[INPUT FOR THIS TASK Boundary: Start]
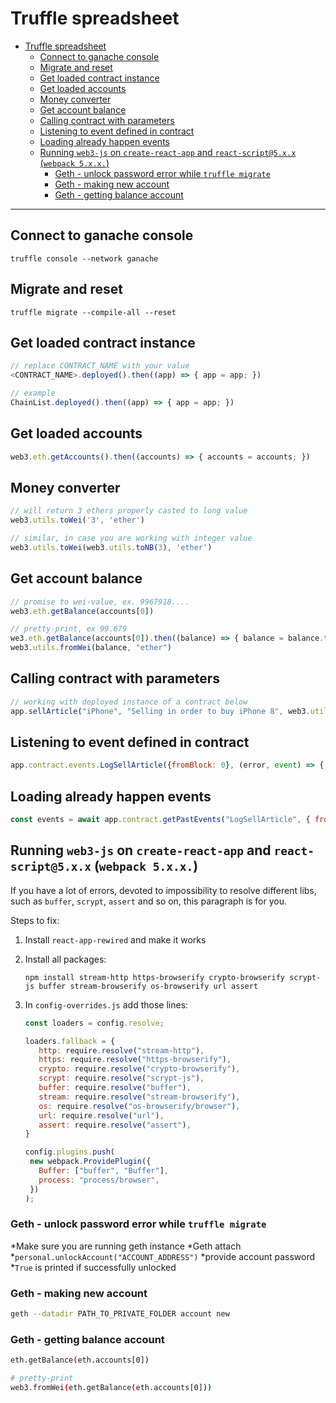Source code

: # Truffle spreadsheet

- [Truffle spreadsheet](#truffle-spreadsheet)
  - [Connect to ganache console](#connect-to-ganache-console)
  - [Migrate and reset](#migrate-and-reset)
  - [Get loaded contract instance](#get-loaded-contract-instance)
  - [Get loaded accounts](#get-loaded-accounts)
  - [Money converter](#money-converter)
  - [Get account balance](#get-account-balance)
  - [Calling contract with parameters](#calling-contract-with-parameters)
  - [Listening to event defined in contract](#listening-to-event-defined-in-contract)
  - [Loading already happen events](#loading-already-happen-events)
  - [Running `web3-js` on `create-react-app` and `react-script@5.x.x` (`webpack 5.x.x.`)](#running-web3-js-on-create-react-app-and-react-script5xx-webpack-5xx)
    - [Geth - unlock password error while `truffle migrate`](#geth---unlock-password-error-while-truffle-migrate)
    - [Geth - making new account](#geth---making-new-account)
    - [Geth - getting balance account](#geth---getting-balance-account)

---

## Connect to ganache console

```shell
truffle console --network ganache
```

## Migrate and reset

```shell
truffle migrate --compile-all --reset
```

## Get loaded contract instance

```javascript
// replace CONTRACT_NAME with your value
<CONTRACT_NAME>.deployed().then((app) => { app = app; })

// example
ChainList.deployed().then((app) => { app = app; })

```

## Get loaded accounts

```javascript
web3.eth.getAccounts().then((accounts) => { accounts = accounts; })
```

## Money converter

```javascript
// will return 3 ethers properly casted to long value
web3.utils.toWei('3', 'ether')

// similar, in case you are working with integer value
web3.utils.toWei(web3.utils.toNB(3), 'ether') 
```

## Get account balance

```javascript
// promise to wei-value, ex. 9967918....
web3.eth.getBalance(accounts[0])

// pretty-print, ex 99.679
we3.eth.getBalance(accounts[0]).then((balance) => { balance = balance.toString() });
web3.utils.fromWei(balance, "ether")
```

## Calling contract with parameters

```javascript
// working with deployed instance of a contract below 
app.sellArticle("iPhone", "Selling in order to buy iPhone 8", web3.utils.toWei("3", "ether"), { from: accounts[1] })
```

## Listening to event defined in contract

```javascript
app.contract.events.LogSellArticle({fromBlock: 0}, (error, event) => { console.log(event); })
```

## Loading already happen events

```javascript
const events = await app.contract.getPastEvents("LogSellArticle", { fromBlock: 0 });
```

## Running `web3-js` on `create-react-app` and `react-script@5.x.x` (`webpack 5.x.x.`)

If you have a lot of errors, devoted to impossibility to resolve different libs, such as `buffer`, `scrypt`, `assert` and so on, this paragraph is for you.

Steps to fix:

1. Install `react-app-rewired` and make it works
2. Install all packages:

   ```shell
   npm install stream-http https-browserify crypto-browserify scrypt-js buffer stream-browserify os-browserify url assert
   ```

3. In `config-overrides.js` add those lines:

   ```javascript
   const loaders = config.resolve;

   loaders.fallback = {
      http: require.resolve("stream-http"),
      https: require.resolve("https-browserify"),
      crypto: require.resolve("crypto-browserify"),
      scrypt: require.resolve("scrypt-js"),
      buffer: require.resolve("buffer"),
      stream: require.resolve("stream-browserify"),
      os: require.resolve("os-browserify/browser"),
      url: require.resolve("url"),
      assert: require.resolve("assert"),
   }

   config.plugins.push(
    new webpack.ProvidePlugin({
      Buffer: ["buffer", "Buffer"],
      process: "process/browser",
    })
   );
   ```

### Geth - unlock password error while `truffle migrate`

*Make sure you are running geth instance
*Geth attach
*`personal.unlockAccount("ACCOUNT_ADDRESS")`
*provide account password
*`True` is printed if successfully unlocked

### Geth - making new account

```bash
geth --datadir PATH_TO_PRIVATE_FOLDER account new
```

### Geth - getting balance account

```bash
eth.getBalance(eth.accounts[0])

# pretty-print
web3.fromWei(eth.getBalance(eth.accounts[0]))
```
[INPUT FOR THIS TASK Boundary: End]
• **TASK PROMPT**:
Every line in the data above that contains "buffer" needs to be copied.

• **ANSWER BOX**:
If you have a lot of errors, devoted to impossibility to resolve different libs, such as `buffer`, `scrypt`, `assert` and so on, this paragraph is for you.
   npm install stream-http https-browserify crypto-browserify scrypt-js buffer stream-browserify os-browserify url assert
      buffer: require.resolve("buffer"),
      Buffer: ["buffer", "Buffer"],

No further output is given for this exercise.